▸ WHAT THE TASK ASKS
The data must be transcribed exactly, with no line missing.

BEGIN DATA SUPPLIED

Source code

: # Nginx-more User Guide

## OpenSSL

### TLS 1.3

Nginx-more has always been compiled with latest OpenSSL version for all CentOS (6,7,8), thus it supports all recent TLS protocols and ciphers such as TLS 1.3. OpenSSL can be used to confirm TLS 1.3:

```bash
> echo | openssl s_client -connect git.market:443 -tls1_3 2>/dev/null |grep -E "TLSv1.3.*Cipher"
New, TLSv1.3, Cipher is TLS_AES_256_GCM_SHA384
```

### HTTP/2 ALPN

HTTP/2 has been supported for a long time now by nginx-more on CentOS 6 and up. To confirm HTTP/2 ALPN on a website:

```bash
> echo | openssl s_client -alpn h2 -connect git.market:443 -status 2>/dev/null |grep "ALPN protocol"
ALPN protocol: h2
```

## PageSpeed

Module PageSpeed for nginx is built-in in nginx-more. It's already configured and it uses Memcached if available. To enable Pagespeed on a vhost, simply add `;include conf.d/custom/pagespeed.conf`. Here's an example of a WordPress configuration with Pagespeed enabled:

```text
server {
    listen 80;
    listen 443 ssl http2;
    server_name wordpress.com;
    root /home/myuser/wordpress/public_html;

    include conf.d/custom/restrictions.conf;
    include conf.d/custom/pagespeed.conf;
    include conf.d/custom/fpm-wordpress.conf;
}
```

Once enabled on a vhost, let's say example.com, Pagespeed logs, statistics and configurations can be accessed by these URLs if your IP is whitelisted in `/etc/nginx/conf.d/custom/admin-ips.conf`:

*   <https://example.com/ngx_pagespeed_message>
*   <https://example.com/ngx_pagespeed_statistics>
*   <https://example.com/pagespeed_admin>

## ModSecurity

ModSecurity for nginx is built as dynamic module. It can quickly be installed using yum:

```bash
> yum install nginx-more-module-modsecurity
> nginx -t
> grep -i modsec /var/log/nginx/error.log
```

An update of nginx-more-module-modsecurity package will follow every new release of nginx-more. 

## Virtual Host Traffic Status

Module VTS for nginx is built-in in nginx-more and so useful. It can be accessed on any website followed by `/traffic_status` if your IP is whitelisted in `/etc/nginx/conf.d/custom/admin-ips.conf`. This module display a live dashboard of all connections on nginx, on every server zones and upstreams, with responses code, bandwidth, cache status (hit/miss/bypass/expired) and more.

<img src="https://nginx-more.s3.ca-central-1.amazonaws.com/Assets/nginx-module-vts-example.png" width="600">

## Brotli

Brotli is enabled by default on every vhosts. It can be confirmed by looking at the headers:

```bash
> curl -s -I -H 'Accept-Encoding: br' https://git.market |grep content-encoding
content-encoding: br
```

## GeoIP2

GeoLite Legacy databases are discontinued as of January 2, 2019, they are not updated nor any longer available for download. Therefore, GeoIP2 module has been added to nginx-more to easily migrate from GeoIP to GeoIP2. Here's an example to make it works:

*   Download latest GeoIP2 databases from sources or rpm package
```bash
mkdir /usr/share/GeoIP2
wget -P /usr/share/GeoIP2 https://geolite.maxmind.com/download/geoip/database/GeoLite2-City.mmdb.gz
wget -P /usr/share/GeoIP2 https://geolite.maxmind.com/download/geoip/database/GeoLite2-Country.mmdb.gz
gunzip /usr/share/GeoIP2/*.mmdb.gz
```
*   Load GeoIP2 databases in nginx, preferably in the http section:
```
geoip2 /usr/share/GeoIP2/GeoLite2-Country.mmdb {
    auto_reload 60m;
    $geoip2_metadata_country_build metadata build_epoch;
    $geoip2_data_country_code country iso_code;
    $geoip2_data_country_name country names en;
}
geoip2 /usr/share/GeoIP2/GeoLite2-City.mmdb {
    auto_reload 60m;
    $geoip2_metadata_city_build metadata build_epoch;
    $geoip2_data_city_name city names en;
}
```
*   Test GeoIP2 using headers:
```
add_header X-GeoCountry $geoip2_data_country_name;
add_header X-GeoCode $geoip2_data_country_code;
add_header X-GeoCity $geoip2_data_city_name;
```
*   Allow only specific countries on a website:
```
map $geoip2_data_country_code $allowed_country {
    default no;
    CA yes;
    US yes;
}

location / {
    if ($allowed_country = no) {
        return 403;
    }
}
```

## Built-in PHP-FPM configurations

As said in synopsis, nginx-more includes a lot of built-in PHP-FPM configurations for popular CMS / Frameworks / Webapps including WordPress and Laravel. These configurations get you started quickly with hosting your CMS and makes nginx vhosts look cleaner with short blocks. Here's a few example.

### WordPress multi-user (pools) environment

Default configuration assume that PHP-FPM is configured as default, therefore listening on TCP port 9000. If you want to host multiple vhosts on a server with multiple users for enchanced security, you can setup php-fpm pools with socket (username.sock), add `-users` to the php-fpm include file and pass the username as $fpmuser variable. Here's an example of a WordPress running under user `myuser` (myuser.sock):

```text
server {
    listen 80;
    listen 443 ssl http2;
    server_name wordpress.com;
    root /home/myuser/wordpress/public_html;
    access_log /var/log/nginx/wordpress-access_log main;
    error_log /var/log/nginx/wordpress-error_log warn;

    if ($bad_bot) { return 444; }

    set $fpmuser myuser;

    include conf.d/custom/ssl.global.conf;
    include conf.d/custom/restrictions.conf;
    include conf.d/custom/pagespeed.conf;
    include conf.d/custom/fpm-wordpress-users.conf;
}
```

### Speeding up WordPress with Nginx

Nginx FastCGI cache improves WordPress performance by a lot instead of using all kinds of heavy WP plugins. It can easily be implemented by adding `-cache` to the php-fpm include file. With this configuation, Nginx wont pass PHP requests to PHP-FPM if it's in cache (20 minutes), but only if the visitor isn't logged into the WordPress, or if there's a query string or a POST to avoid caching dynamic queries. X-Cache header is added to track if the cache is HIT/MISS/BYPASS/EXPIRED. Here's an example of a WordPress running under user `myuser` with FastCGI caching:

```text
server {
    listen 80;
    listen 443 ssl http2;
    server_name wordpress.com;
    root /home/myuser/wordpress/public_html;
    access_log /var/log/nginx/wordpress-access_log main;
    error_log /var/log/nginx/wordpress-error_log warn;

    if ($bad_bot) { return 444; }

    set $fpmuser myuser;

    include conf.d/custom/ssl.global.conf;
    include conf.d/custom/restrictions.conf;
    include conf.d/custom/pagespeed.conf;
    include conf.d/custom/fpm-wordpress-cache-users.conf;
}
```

END DATA SUPPLIED

▸ TASK SOLUTION
Source code

: # Nginx-more User Guide

## OpenSSL

### TLS 1.3

Nginx-more has always been compiled with latest OpenSSL version for all CentOS (6,7,8), thus it supports all recent TLS protocols and ciphers such as TLS 1.3. OpenSSL can be used to confirm TLS 1.3:

```bash
> echo | openssl s_client -connect git.market:443 -tls1_3 2>/dev/null |grep -E "TLSv1.3.*Cipher"
New, TLSv1.3, Cipher is TLS_AES_256_GCM_SHA384
```

### HTTP/2 ALPN

HTTP/2 has been supported for a long time now by nginx-more on CentOS 6 and up. To confirm HTTP/2 ALPN on a website:

```bash
> echo | openssl s_client -alpn h2 -connect git.market:443 -status 2>/dev/null |grep "ALPN protocol"
ALPN protocol: h2
```

## PageSpeed

Module PageSpeed for nginx is built-in in nginx-more. It's already configured and it uses Memcached if available. To enable Pagespeed on a vhost, simply add `;include conf.d/custom/pagespeed.conf`. Here's an example of a WordPress configuration with Pagespeed enabled:

```text
server {
    listen 80;
    listen 443 ssl http2;
    server_name wordpress.com;
    root /home/myuser/wordpress/public_html;

    include conf.d/custom/restrictions.conf;
    include conf.d/custom/pagespeed.conf;
    include conf.d/custom/fpm-wordpress.conf;
}
```

Once enabled on a vhost, let's say example.com, Pagespeed logs, statistics and configurations can be accessed by these URLs if your IP is whitelisted in `/etc/nginx/conf.d/custom/admin-ips.conf`:

*   <https://example.com/ngx_pagespeed_message>
*   <https://example.com/ngx_pagespeed_statistics>
*   <https://example.com/pagespeed_admin>

## ModSecurity

ModSecurity for nginx is built as dynamic module. It can quickly be installed using yum:

```bash
> yum install nginx-more-module-modsecurity
> nginx -t
> grep -i modsec /var/log/nginx/error.log
```

An update of nginx-more-module-modsecurity package will follow every new release of nginx-more. 

## Virtual Host Traffic Status

Module VTS for nginx is built-in in nginx-more and so useful. It can be accessed on any website followed by `/traffic_status` if your IP is whitelisted in `/etc/nginx/conf.d/custom/admin-ips.conf`. This module display a live dashboard of all connections on nginx, on every server zones and upstreams, with responses code, bandwidth, cache status (hit/miss/bypass/expired) and more.

<img src="https://nginx-more.s3.ca-central-1.amazonaws.com/Assets/nginx-module-vts-example.png" width="600">

## Brotli

Brotli is enabled by default on every vhosts. It can be confirmed by looking at the headers:

```bash
> curl -s -I -H 'Accept-Encoding: br' https://git.market |grep content-encoding
content-encoding: br
```

## GeoIP2

GeoLite Legacy databases are discontinued as of January 2, 2019, they are not updated nor any longer available for download. Therefore, GeoIP2 module has been added to nginx-more to easily migrate from GeoIP to GeoIP2. Here's an example to make it works:

*   Download latest GeoIP2 databases from sources or rpm package
```bash
mkdir /usr/share/GeoIP2
wget -P /usr/share/GeoIP2 https://geolite.maxmind.com/download/geoip/database/GeoLite2-City.mmdb.gz
wget -P /usr/share/GeoIP2 https://geolite.maxmind.com/download/geoip/database/GeoLite2-Country.mmdb.gz
gunzip /usr/share/GeoIP2/*.mmdb.gz
```
*   Load GeoIP2 databases in nginx, preferably in the http section:
```
geoip2 /usr/share/GeoIP2/GeoLite2-Country.mmdb {
    auto_reload 60m;
    $geoip2_metadata_country_build metadata build_epoch;
    $geoip2_data_country_code country iso_code;
    $geoip2_data_country_name country names en;
}
geoip2 /usr/share/GeoIP2/GeoLite2-City.mmdb {
    auto_reload 60m;
    $geoip2_metadata_city_build metadata build_epoch;
    $geoip2_data_city_name city names en;
}
```
*   Test GeoIP2 using headers:
```
add_header X-GeoCountry $geoip2_data_country_name;
add_header X-GeoCode $geoip2_data_country_code;
add_header X-GeoCity $geoip2_data_city_name;
```
*   Allow only specific countries on a website:
```
map $geoip2_data_country_code $allowed_country {
    default no;
    CA yes;
    US yes;
}

location / {
    if ($allowed_country = no) {
        return 403;
    }
}
```

## Built-in PHP-FPM configurations

As said in synopsis, nginx-more includes a lot of built-in PHP-FPM configurations for popular CMS / Frameworks / Webapps including WordPress and Laravel. These configurations get you started quickly with hosting your CMS and makes nginx vhosts look cleaner with short blocks. Here's a few example.

### WordPress multi-user (pools) environment

Default configuration assume that PHP-FPM is configured as default, therefore listening on TCP port 9000. If you want to host multiple vhosts on a server with multiple users for enchanced security, you can setup php-fpm pools with socket (username.sock), add `-users` to the php-fpm include file and pass the username as $fpmuser variable. Here's an example of a WordPress running under user `myuser` (myuser.sock):

```text
server {
    listen 80;
    listen 443 ssl http2;
    server_name wordpress.com;
    root /home/myuser/wordpress/public_html;
    access_log /var/log/nginx/wordpress-access_log main;
    error_log /var/log/nginx/wordpress-error_log warn;

    if ($bad_bot) { return 444; }

    set $fpmuser myuser;

    include conf.d/custom/ssl.global.conf;
    include conf.d/custom/restrictions.conf;
    include conf.d/custom/pagespeed.conf;
    include conf.d/custom/fpm-wordpress-users.conf;
}
```

### Speeding up WordPress with Nginx

Nginx FastCGI cache improves WordPress performance by a lot instead of using all kinds of heavy WP plugins. It can easily be implemented by adding `-cache` to the php-fpm include file. With this configuation, Nginx wont pass PHP requests to PHP-FPM if it's in cache (20 minutes), but only if the visitor isn't logged into the WordPress, or if there's a query string or a POST to avoid caching dynamic queries. X-Cache header is added to track if the cache is HIT/MISS/BYPASS/EXPIRED. Here's an example of a WordPress running under user `myuser` with FastCGI caching:

```text
server {
    listen 80;
    listen 443 ssl http2;
    server_name wordpress.com;
    root /home/myuser/wordpress/public_html;
    access_log /var/log/nginx/wordpress-access_log main;
    error_log /var/log/nginx/wordpress-error_log warn;

    if ($bad_bot) { return 444; }

    set $fpmuser myuser;

    include conf.d/custom/ssl.global.conf;
    include conf.d/custom/restrictions.conf;
    include conf.d/custom/pagespeed.conf;
    include conf.d/custom/fpm-wordpress-cache-users.conf;
}
```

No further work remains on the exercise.